Opening shots


Jim Emerson is compiling a list of the most famous opening shots in movies. You can read some reader and Emerson nominations on his blog. If you're a movie buff, you can try your hand at Emerson's opening shot quizzes one and two (the answers are here and here, respectively). The second quiz is much much easier than the first and is a good test of your classic movie familiarity quotient.


I look forward to the companion piece, Parting Shots. Famous pening and closing shots are like opening and closing lines in books. Good ones condense the essence of the entire work into very little.

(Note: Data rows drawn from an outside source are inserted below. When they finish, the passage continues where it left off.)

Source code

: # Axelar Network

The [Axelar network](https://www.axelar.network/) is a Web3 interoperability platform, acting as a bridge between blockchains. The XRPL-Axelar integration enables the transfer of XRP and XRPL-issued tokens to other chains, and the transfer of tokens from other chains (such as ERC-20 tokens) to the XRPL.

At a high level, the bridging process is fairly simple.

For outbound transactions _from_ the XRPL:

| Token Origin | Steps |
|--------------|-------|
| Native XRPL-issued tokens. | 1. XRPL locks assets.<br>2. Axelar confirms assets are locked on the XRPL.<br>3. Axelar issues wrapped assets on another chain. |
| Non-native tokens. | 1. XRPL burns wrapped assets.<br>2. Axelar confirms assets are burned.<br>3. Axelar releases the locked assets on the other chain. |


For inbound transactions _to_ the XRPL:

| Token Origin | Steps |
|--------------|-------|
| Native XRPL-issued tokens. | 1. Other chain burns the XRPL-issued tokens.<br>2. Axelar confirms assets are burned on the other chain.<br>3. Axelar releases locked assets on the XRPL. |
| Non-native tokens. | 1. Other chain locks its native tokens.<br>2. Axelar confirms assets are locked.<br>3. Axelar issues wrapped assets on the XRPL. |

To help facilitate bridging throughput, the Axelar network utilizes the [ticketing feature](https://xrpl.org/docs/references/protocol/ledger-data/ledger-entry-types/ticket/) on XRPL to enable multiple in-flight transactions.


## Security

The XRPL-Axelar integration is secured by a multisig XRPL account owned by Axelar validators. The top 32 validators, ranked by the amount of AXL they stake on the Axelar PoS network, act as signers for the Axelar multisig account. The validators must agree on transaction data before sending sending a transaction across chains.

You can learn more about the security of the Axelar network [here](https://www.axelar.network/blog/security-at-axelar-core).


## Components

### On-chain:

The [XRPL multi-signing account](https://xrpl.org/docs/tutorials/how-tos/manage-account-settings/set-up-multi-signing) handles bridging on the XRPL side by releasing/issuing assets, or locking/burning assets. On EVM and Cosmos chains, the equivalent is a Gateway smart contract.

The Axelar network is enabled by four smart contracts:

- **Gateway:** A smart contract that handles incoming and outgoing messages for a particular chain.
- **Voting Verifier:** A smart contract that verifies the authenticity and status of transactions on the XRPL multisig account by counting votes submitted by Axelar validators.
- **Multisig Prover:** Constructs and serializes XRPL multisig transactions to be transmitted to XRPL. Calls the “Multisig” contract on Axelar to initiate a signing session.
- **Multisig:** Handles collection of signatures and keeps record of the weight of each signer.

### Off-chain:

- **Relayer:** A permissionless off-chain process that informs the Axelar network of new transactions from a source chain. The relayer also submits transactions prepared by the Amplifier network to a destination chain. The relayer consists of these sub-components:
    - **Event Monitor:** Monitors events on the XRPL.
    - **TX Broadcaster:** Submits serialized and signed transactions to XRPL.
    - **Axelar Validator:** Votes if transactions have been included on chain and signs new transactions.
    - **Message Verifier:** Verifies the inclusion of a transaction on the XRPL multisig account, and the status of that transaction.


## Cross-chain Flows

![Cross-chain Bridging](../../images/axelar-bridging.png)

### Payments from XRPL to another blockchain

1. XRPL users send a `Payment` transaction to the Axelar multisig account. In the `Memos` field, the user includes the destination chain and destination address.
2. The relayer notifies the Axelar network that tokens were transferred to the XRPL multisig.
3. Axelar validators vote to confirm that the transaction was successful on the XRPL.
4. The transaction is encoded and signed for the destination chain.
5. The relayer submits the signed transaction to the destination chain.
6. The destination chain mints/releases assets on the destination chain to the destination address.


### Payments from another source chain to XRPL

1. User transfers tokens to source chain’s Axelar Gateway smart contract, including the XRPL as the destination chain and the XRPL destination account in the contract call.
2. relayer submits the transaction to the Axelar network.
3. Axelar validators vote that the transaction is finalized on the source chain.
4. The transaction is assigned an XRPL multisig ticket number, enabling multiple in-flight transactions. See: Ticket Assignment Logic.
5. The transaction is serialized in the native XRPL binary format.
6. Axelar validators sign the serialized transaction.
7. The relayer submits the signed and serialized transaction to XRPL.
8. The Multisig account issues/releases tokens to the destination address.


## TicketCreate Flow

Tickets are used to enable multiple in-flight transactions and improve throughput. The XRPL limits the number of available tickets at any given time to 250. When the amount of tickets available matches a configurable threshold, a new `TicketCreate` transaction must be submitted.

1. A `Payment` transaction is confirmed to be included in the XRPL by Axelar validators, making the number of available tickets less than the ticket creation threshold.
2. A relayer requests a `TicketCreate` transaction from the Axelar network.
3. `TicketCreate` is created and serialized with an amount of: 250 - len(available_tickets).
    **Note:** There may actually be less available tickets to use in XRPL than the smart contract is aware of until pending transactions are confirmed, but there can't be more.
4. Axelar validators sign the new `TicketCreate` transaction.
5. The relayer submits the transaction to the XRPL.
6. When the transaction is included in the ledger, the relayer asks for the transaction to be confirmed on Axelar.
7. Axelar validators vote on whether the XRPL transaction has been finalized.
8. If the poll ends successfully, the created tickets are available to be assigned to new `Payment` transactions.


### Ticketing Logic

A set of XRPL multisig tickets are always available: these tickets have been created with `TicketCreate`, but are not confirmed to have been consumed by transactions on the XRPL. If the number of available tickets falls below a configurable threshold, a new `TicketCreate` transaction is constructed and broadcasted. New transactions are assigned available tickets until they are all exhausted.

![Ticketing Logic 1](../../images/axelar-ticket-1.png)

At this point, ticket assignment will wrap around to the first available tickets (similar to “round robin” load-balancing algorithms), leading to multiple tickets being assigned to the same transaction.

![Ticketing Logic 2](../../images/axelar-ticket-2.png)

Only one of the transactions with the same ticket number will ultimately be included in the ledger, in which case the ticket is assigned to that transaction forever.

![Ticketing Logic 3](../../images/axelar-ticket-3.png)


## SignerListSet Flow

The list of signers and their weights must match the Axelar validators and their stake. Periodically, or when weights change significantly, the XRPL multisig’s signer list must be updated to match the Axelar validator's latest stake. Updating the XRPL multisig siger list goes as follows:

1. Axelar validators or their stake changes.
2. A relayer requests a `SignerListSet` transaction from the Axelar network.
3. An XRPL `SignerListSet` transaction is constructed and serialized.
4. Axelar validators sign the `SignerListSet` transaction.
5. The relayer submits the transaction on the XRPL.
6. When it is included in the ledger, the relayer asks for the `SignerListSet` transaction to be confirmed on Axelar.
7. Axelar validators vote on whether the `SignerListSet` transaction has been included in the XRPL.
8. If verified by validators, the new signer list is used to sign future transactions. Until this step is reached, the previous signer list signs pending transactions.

Last year I saw Antonioni's The Passenger at the New York Film Festival, just prior to its re-release on DVD. It contains what would be one of the top 5 spots on my list of best parting shots. In one, long, unbroken shot of some seven minutes, Antonioni reprises the entire movie. The shot is mysterious from a literal perspective: what happens, and how did they shoot it?


But it is also symbolically elegant. As the camera escapes through the "prison" bars of the room, we revisit reporter David Locke's (Jack Nicholson) escape into another man's identity, that of a dead gun-runner. But as the camera glides towards freedom, it is pulled back around and re-enters the hotel, bringing us back into the room. Some things you just can't escape, and one can read that final shot in numerous ways. It is pregnant with meaning.


The new DVD release contains a 126 minute version of the film, longer than the 118 minute version on an earlier MGM cut. Antonioni has described an even longer cut of two hours and a half that he prefers, but that may never see the light of day.